HOW TO COMPLETE THIS TASK
Every line below should come back exactly as written, though the pictures stay out.

* * * * * * *

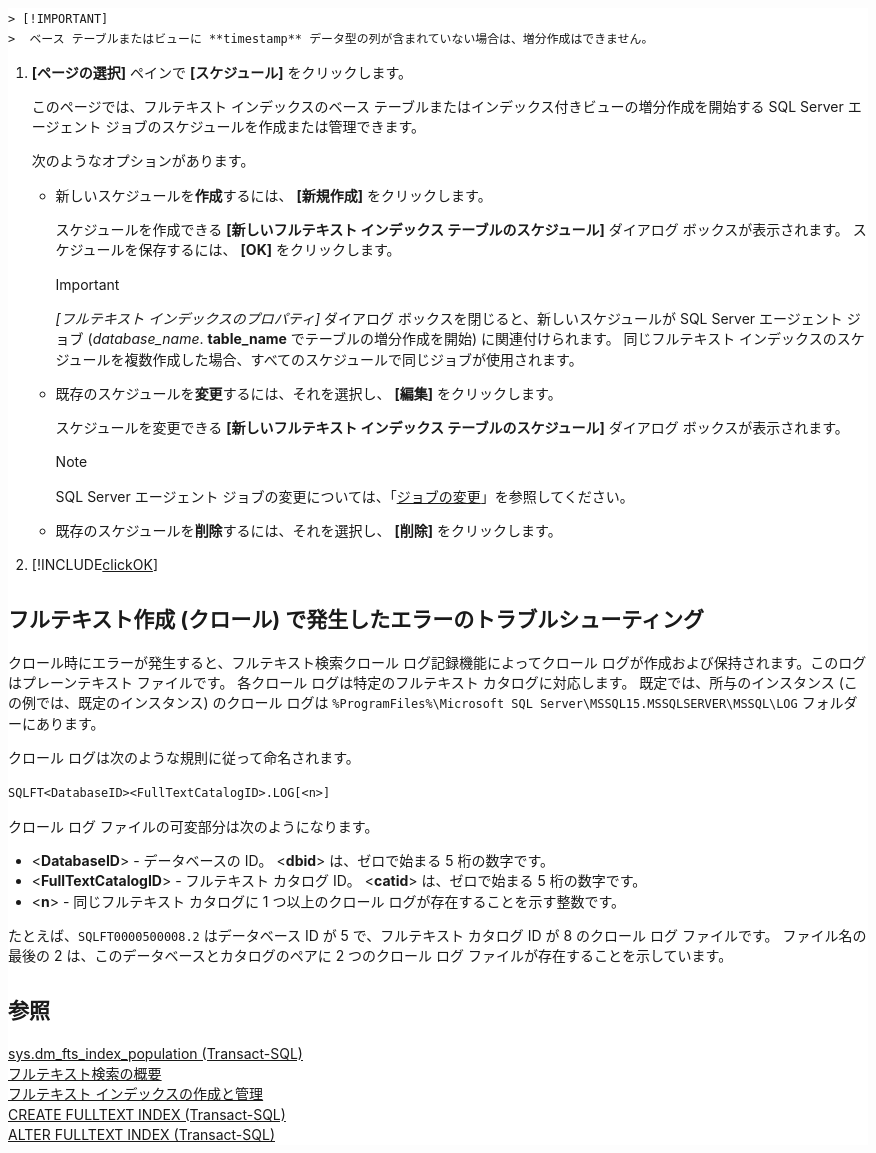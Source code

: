     > [!IMPORTANT]  
    >  ベース テーブルまたはビューに **timestamp** データ型の列が含まれていない場合は、増分作成はできません。
      
1.  **[ページの選択]** ペインで **[スケジュール]** をクリックします。  
  
     このページでは、フルテキスト インデックスのベース テーブルまたはインデックス付きビューの増分作成を開始する SQL Server エージェント ジョブのスケジュールを作成または管理できます。  

     次のようなオプションがあります。  
  
    -   新しいスケジュールを**作成**するには、 **[新規作成]** をクリックします。  
  
        スケジュールを作成できる **[新しいフルテキスト インデックス テーブルのスケジュール]** ダイアログ ボックスが表示されます。 スケジュールを保存するには、 **[OK]** をクリックします。  
  
        > [!IMPORTANT]  
        >  *[フルテキスト インデックスのプロパティ]* ダイアログ ボックスを閉じると、新しいスケジュールが SQL Server エージェント ジョブ (*database_name*. **table_name** でテーブルの増分作成を開始) に関連付けられます。 同じフルテキスト インデックスのスケジュールを複数作成した場合、すべてのスケジュールで同じジョブが使用されます。  
  
    -   既存のスケジュールを**変更**するには、それを選択し、 **[編集]** をクリックします。  
  
         スケジュールを変更できる **[新しいフルテキスト インデックス テーブルのスケジュール]** ダイアログ ボックスが表示されます。  
  
        > [!NOTE]  
        >  SQL Server エージェント ジョブの変更については、「[ジョブの変更](../../ssms/agent/modify-a-job.md)」を参照してください。  
  
    -   既存のスケジュールを**削除**するには、それを選択し、 **[削除]** をクリックします。  
  
2.  [!INCLUDE[clickOK](../../includes/clickok-md.md)]   

##  <a name="troubleshoot-errors-in-a-full-text-population-crawl"></a><a name="crawl"></a> フルテキスト作成 (クロール) で発生したエラーのトラブルシューティング  
クロール時にエラーが発生すると、フルテキスト検索クロール ログ記録機能によってクロール ログが作成および保持されます。このログはプレーンテキスト ファイルです。 各クロール ログは特定のフルテキスト カタログに対応します。 既定では、所与のインスタンス (この例では、既定のインスタンス) のクロール ログは `%ProgramFiles%\Microsoft SQL Server\MSSQL15.MSSQLSERVER\MSSQL\LOG` フォルダーにあります。
 
クロール ログは次のような規則に従って命名されます。  
  
`SQLFT<DatabaseID><FullTextCatalogID>.LOG[<n>]`
  
クロール ログ ファイルの可変部分は次のようになります。
-   <**DatabaseID**> - データベースの ID。 \<**dbid**> は、ゼロで始まる 5 桁の数字です。  
-   <**FullTextCatalogID**> - フルテキスト カタログ ID。 \<**catid**> は、ゼロで始まる 5 桁の数字です。  
-   <**n**> - 同じフルテキスト カタログに 1 つ以上のクロール ログが存在することを示す整数です。  
  
 たとえば、`SQLFT0000500008.2` はデータベース ID が 5 で、フルテキスト カタログ ID が 8 のクロール ログ ファイルです。 ファイル名の最後の 2 は、このデータベースとカタログのペアに 2 つのクロール ログ ファイルが存在することを示しています。  

## <a name="see-also"></a>参照  
 [sys.dm_fts_index_population &#40;Transact-SQL&#41;](../../relational-databases/system-dynamic-management-views/sys-dm-fts-index-population-transact-sql.md)   
 [フルテキスト検索の概要](../../relational-databases/search/get-started-with-full-text-search.md)   
 [フルテキスト インデックスの作成と管理](../../relational-databases/search/create-and-manage-full-text-indexes.md)   
 [CREATE FULLTEXT INDEX &#40;Transact-SQL&#41;](../../t-sql/statements/create-fulltext-index-transact-sql.md)   
 [ALTER FULLTEXT INDEX &#40;Transact-SQL&#41;](../../t-sql/statements/alter-fulltext-index-transact-sql.md)  
  
  
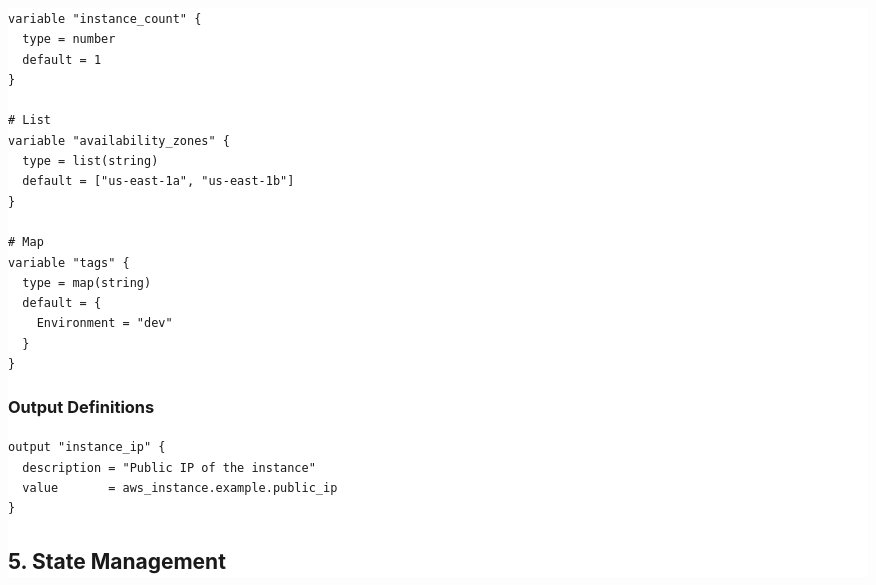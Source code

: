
 ```hcl
variable "instance_count" {
  type = number
  default = 1
}

# List
variable "availability_zones" {
  type = list(string)
  default = ["us-east-1a", "us-east-1b"]
}

# Map
variable "tags" {
  type = map(string)
  default = {
    Environment = "dev"
  }
}
```

### Output Definitions
```hcl
output "instance_ip" {
  description = "Public IP of the instance"
  value       = aws_instance.example.public_ip
}
```

## 5. State Management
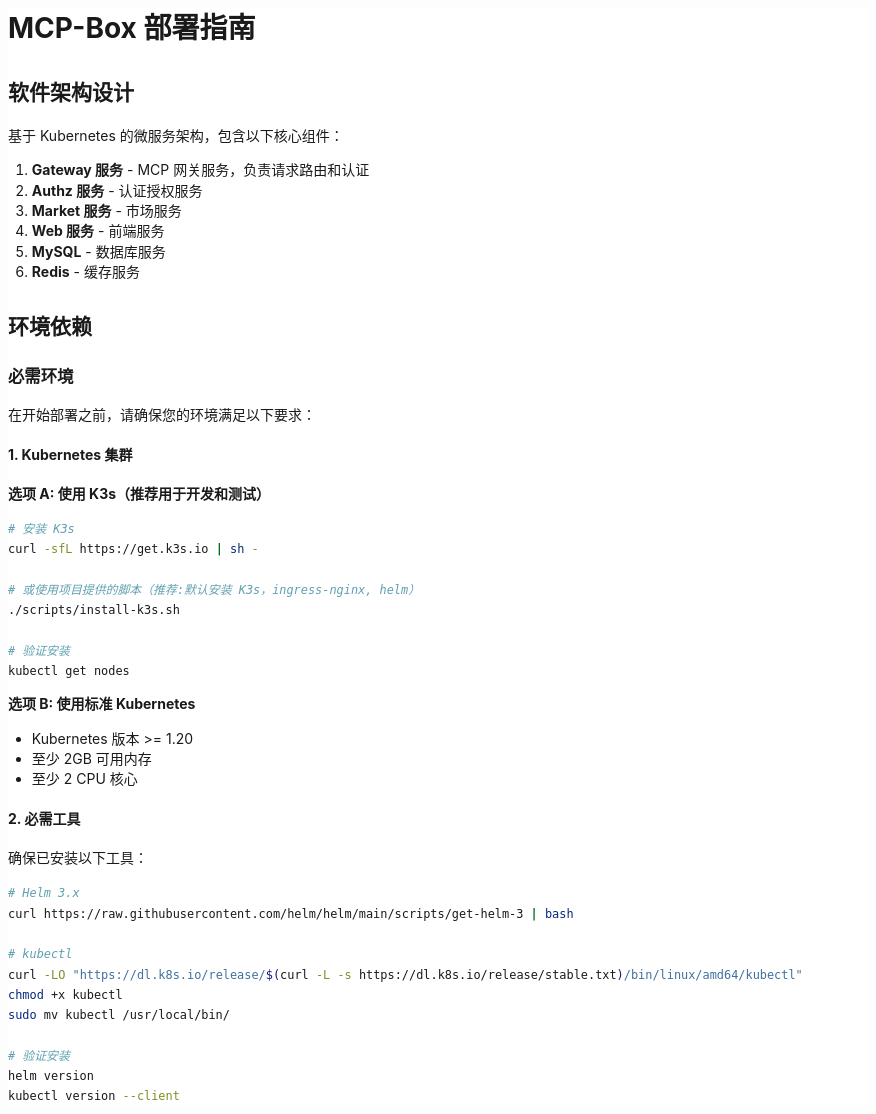 # MCP-Box 部署指南

## 软件架构设计

基于 Kubernetes 的微服务架构，包含以下核心组件：

1. **Gateway 服务** - MCP 网关服务，负责请求路由和认证
2. **Authz 服务** - 认证授权服务
3. **Market 服务** - 市场服务
4. **Web 服务** - 前端服务
5. **MySQL** - 数据库服务
6. **Redis** - 缓存服务

## 环境依赖

### 必需环境

在开始部署之前，请确保您的环境满足以下要求：

#### 1. Kubernetes 集群

**选项 A: 使用 K3s（推荐用于开发和测试）**
```bash
# 安装 K3s
curl -sfL https://get.k3s.io | sh -

# 或使用项目提供的脚本（推荐:默认安装 K3s，ingress-nginx, helm）
./scripts/install-k3s.sh

# 验证安装
kubectl get nodes
```

**选项 B: 使用标准 Kubernetes**
- Kubernetes 版本 >= 1.20
- 至少 2GB 可用内存
- 至少 2 CPU 核心

#### 2. 必需工具

确保已安装以下工具：

```bash
# Helm 3.x
curl https://raw.githubusercontent.com/helm/helm/main/scripts/get-helm-3 | bash

# kubectl
curl -LO "https://dl.k8s.io/release/$(curl -L -s https://dl.k8s.io/release/stable.txt)/bin/linux/amd64/kubectl"
chmod +x kubectl
sudo mv kubectl /usr/local/bin/

# 验证安装
helm version
kubectl version --client
```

* * * * * * *

ANSWER BELOW
Source code

:     > [!IMPORTANT]  
    >  ベース テーブルまたはビューに **timestamp** データ型の列が含まれていない場合は、増分作成はできません。
      
1.  **[ページの選択]** ペインで **[スケジュール]** をクリックします。  
  
     このページでは、フルテキスト インデックスのベース テーブルまたはインデックス付きビューの増分作成を開始する SQL Server エージェント ジョブのスケジュールを作成または管理できます。  

     次のようなオプションがあります。  
  
    -   新しいスケジュールを**作成**するには、 **[新規作成]** をクリックします。  
  
        スケジュールを作成できる **[新しいフルテキスト インデックス テーブルのスケジュール]** ダイアログ ボックスが表示されます。 スケジュールを保存するには、 **[OK]** をクリックします。  
  
        > [!IMPORTANT]  
        >  *[フルテキスト インデックスのプロパティ]* ダイアログ ボックスを閉じると、新しいスケジュールが SQL Server エージェント ジョブ (*database_name*. **table_name** でテーブルの増分作成を開始) に関連付けられます。 同じフルテキスト インデックスのスケジュールを複数作成した場合、すべてのスケジュールで同じジョブが使用されます。  
  
    -   既存のスケジュールを**変更**するには、それを選択し、 **[編集]** をクリックします。  
  
         スケジュールを変更できる **[新しいフルテキスト インデックス テーブルのスケジュール]** ダイアログ ボックスが表示されます。  
  
        > [!NOTE]  
        >  SQL Server エージェント ジョブの変更については、「[ジョブの変更](../../ssms/agent/modify-a-job.md)」を参照してください。  
  
    -   既存のスケジュールを**削除**するには、それを選択し、 **[削除]** をクリックします。  
  
2.  [!INCLUDE[clickOK](../../includes/clickok-md.md)]   

##  <a name="troubleshoot-errors-in-a-full-text-population-crawl"></a><a name="crawl"></a> フルテキスト作成 (クロール) で発生したエラーのトラブルシューティング  
クロール時にエラーが発生すると、フルテキスト検索クロール ログ記録機能によってクロール ログが作成および保持されます。このログはプレーンテキスト ファイルです。 各クロール ログは特定のフルテキスト カタログに対応します。 既定では、所与のインスタンス (この例では、既定のインスタンス) のクロール ログは `%ProgramFiles%\Microsoft SQL Server\MSSQL15.MSSQLSERVER\MSSQL\LOG` フォルダーにあります。
 
クロール ログは次のような規則に従って命名されます。  
  
`SQLFT<DatabaseID><FullTextCatalogID>.LOG[<n>]`
  
クロール ログ ファイルの可変部分は次のようになります。
-   <**DatabaseID**> - データベースの ID。 \<**dbid**> は、ゼロで始まる 5 桁の数字です。  
-   <**FullTextCatalogID**> - フルテキスト カタログ ID。 \<**catid**> は、ゼロで始まる 5 桁の数字です。  
-   <**n**> - 同じフルテキスト カタログに 1 つ以上のクロール ログが存在することを示す整数です。  
  
 たとえば、`SQLFT0000500008.2` はデータベース ID が 5 で、フルテキスト カタログ ID が 8 のクロール ログ ファイルです。 ファイル名の最後の 2 は、このデータベースとカタログのペアに 2 つのクロール ログ ファイルが存在することを示しています。  

## <a name="see-also"></a>参照  
 [sys.dm_fts_index_population &#40;Transact-SQL&#41;](../../relational-databases/system-dynamic-management-views/sys-dm-fts-index-population-transact-sql.md)   
 [フルテキスト検索の概要](../../relational-databases/search/get-started-with-full-text-search.md)   
 [フルテキスト インデックスの作成と管理](../../relational-databases/search/create-and-manage-full-text-indexes.md)   
 [CREATE FULLTEXT INDEX &#40;Transact-SQL&#41;](../../t-sql/statements/create-fulltext-index-transact-sql.md)   
 [ALTER FULLTEXT INDEX &#40;Transact-SQL&#41;](../../t-sql/statements/alter-fulltext-index-transact-sql.md)  
  
  
Source code

:
 ```hcl
variable "instance_count" {
  type = number
  default = 1
}

# List
variable "availability_zones" {
  type = list(string)
  default = ["us-east-1a", "us-east-1b"]
}

# Map
variable "tags" {
  type = map(string)
  default = {
    Environment = "dev"
  }
}
```

### Output Definitions
```hcl
output "instance_ip" {
  description = "Public IP of the instance"
  value       = aws_instance.example.public_ip
}
```

## 5. State Management
 # MCP-Box 部署指南

## 软件架构设计

基于 Kubernetes 的微服务架构，包含以下核心组件：

1. **Gateway 服务** - MCP 网关服务，负责请求路由和认证
2. **Authz 服务** - 认证授权服务
3. **Market 服务** - 市场服务
4. **Web 服务** - 前端服务
5. **MySQL** - 数据库服务
6. **Redis** - 缓存服务

## 环境依赖

### 必需环境

在开始部署之前，请确保您的环境满足以下要求：

#### 1. Kubernetes 集群

**选项 A: 使用 K3s（推荐用于开发和测试）**
```bash
# 安装 K3s
curl -sfL https://get.k3s.io | sh -

# 或使用项目提供的脚本（推荐:默认安装 K3s，ingress-nginx, helm）
./scripts/install-k3s.sh

# 验证安装
kubectl get nodes
```

**选项 B: 使用标准 Kubernetes**
- Kubernetes 版本 >= 1.20
- 至少 2GB 可用内存
- 至少 2 CPU 核心

#### 2. 必需工具

确保已安装以下工具：

```bash
# Helm 3.x
curl https://raw.githubusercontent.com/helm/helm/main/scripts/get-helm-3 | bash

# kubectl
curl -LO "https://dl.k8s.io/release/$(curl -L -s https://dl.k8s.io/release/stable.txt)/bin/linux/amd64/kubectl"
chmod +x kubectl
sudo mv kubectl /usr/local/bin/

# 验证安装
helm version
kubectl version --client
```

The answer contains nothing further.